Una prima osservazione, come abbiamo già detto, è che tendiamo ad incrementare le altre vie comunicative ad esempio gli occhi. È noto a chi ha esperienza di paesi mussulmani, soprattutto quelli più tradizionalisti come l’Arabia Saudita in cui è diffusa l’uso del niqab velo che lascia scoperti solo gli occhi, la grande espressività di questi ultimi. Quando gli occhi sono l’unico modo possibile di comunicazione non verbale, lo sguardo si carica di enormi possibilità espressive. Così anche noi, in periodo di “mascheramenti”, usiamo di più gli occhi e le altre modalità non verbali. Come mi ha riferito un paziente, “la sera, da quando è finito l’isolamento, avverto un fastidio, una sorta di stanchezza alla fronte e intorno agli occhi. Dopo qualche giorno ho notato la tendenza a usare di più lo sguardo e le espressioni degli occhi per comunicare: mettevo in azione muscoli che prima usavo di meno. Non solo forzavo le espressioni del viso come il sorriso in una sorta di trascinamento degli occhi per aumentarne l’espressività. Allo stesso tempo, anche la voce era cambiata nel senso di una maggiore variabilità del tono accompagnata da maggiore uso delle mani e del corpo in generale”. Dopo questo racconto, ho notato anche su di me queste modificazioni.
Un altra osservazione che mi viene da fare, rivedendo la registrazione di alcune sedute di psicoterapia, è il fastidio percepito nel vedere solo il viso del paziente se lo schermo era molto vicino al volto, impedendomi di vedere le altre parti del corpo; quasi una sorta di frustrazione nel non poter percepire gli altri segnali che rendono la comunicazione più raffinata e precisa. Allo stesso tempo, durante la seduta, senza rendermene conto cercavo di far vedere le mani, alzandole per renderle più visibili.
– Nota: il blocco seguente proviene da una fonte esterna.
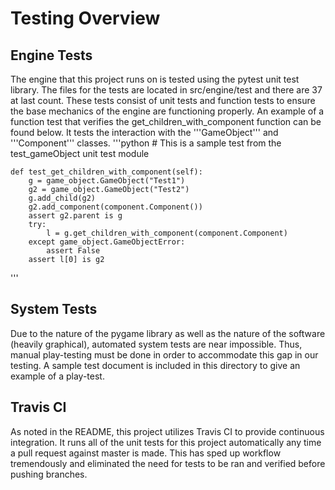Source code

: # Testing Overview

## Engine Tests
The engine that this project runs on is tested using the pytest unit test library.
The files for the tests are located in src/engine/test and there are 37 at last count.
These tests consist of unit tests and function tests to ensure the base mechanics of the engine are functioning properly.
An example of a function test that verifies the get_children_with_component function can be found below.
It tests the interaction with the '''GameObject''' and '''Component''' classes.
'''python
    # This is a sample test from the test_gameObject unit test module

    def test_get_children_with_component(self):
        g = game_object.GameObject("Test1")
        g2 = game_object.GameObject("Test2")
        g.add_child(g2)
        g2.add_component(component.Component())
        assert g2.parent is g
        try:
            l = g.get_children_with_component(component.Component)
        except game_object.GameObjectError:
            assert False
        assert l[0] is g2

'''

## System Tests
Due to the nature of the pygame library as well as the nature of the software (heavily graphical), automated system tests are near impossible.
Thus, manual play-testing must be done in order to accommodate this gap in our testing.
A sample test document is included in this directory to give an example of a play-test.

## Travis CI
As noted in the README, this project utilizes Travis CI to provide continuous integration.
It runs all of the unit tests for this project automatically any time a pull request against master is made.
This has sped up workflow tremendously and eliminated the need for tests to be ran and verified before pushing branches.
Venendo al titolo di questo post, abbiamo bisogno di vedere “la pancia che si muove” del proverbio cinese; in altre parole, raccogliere e inviare i segnali non verbali non è qualcosa di ridondante ma una necessità primaria. Se alcuni segnali diventano inutilizzabili, altri vengono potenziati.
Se la sera vi viene il mal di testa, ora sapete il perché.